◆ **THE PROBLEM**
The records that follow must be repeated exactly as they stand.
━━━
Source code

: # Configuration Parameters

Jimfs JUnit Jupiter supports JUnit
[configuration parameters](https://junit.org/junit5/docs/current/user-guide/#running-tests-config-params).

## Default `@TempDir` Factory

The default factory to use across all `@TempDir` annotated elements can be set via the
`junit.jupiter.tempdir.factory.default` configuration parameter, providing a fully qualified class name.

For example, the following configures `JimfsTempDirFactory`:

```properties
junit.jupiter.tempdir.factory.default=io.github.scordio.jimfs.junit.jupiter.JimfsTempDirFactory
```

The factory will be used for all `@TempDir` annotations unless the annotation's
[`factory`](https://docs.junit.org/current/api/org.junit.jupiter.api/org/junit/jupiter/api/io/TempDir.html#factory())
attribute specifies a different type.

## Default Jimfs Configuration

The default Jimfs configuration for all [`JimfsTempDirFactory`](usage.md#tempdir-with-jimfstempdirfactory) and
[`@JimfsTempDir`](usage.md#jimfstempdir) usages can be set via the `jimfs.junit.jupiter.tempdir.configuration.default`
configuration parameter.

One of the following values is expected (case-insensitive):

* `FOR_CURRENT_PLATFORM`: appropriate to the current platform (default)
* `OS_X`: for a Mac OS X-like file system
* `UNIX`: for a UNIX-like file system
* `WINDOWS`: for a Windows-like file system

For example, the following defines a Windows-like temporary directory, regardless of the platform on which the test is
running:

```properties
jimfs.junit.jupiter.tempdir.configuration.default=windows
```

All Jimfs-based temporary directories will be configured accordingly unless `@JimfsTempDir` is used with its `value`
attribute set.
━━━
◆ **TASK RESULT**
Source code

: # Configuration Parameters

Jimfs JUnit Jupiter supports JUnit
[configuration parameters](https://junit.org/junit5/docs/current/user-guide/#running-tests-config-params).

## Default `@TempDir` Factory

The default factory to use across all `@TempDir` annotated elements can be set via the
`junit.jupiter.tempdir.factory.default` configuration parameter, providing a fully qualified class name.

For example, the following configures `JimfsTempDirFactory`:

```properties
junit.jupiter.tempdir.factory.default=io.github.scordio.jimfs.junit.jupiter.JimfsTempDirFactory
```

The factory will be used for all `@TempDir` annotations unless the annotation's
[`factory`](https://docs.junit.org/current/api/org.junit.jupiter.api/org/junit/jupiter/api/io/TempDir.html#factory())
attribute specifies a different type.

## Default Jimfs Configuration

The default Jimfs configuration for all [`JimfsTempDirFactory`](usage.md#tempdir-with-jimfstempdirfactory) and
[`@JimfsTempDir`](usage.md#jimfstempdir) usages can be set via the `jimfs.junit.jupiter.tempdir.configuration.default`
configuration parameter.

One of the following values is expected (case-insensitive):

* `FOR_CURRENT_PLATFORM`: appropriate to the current platform (default)
* `OS_X`: for a Mac OS X-like file system
* `UNIX`: for a UNIX-like file system
* `WINDOWS`: for a Windows-like file system

For example, the following defines a Windows-like temporary directory, regardless of the platform on which the test is
running:

```properties
jimfs.junit.jupiter.tempdir.configuration.default=windows
```

All Jimfs-based temporary directories will be configured accordingly unless `@JimfsTempDir` is used with its `value`
attribute set.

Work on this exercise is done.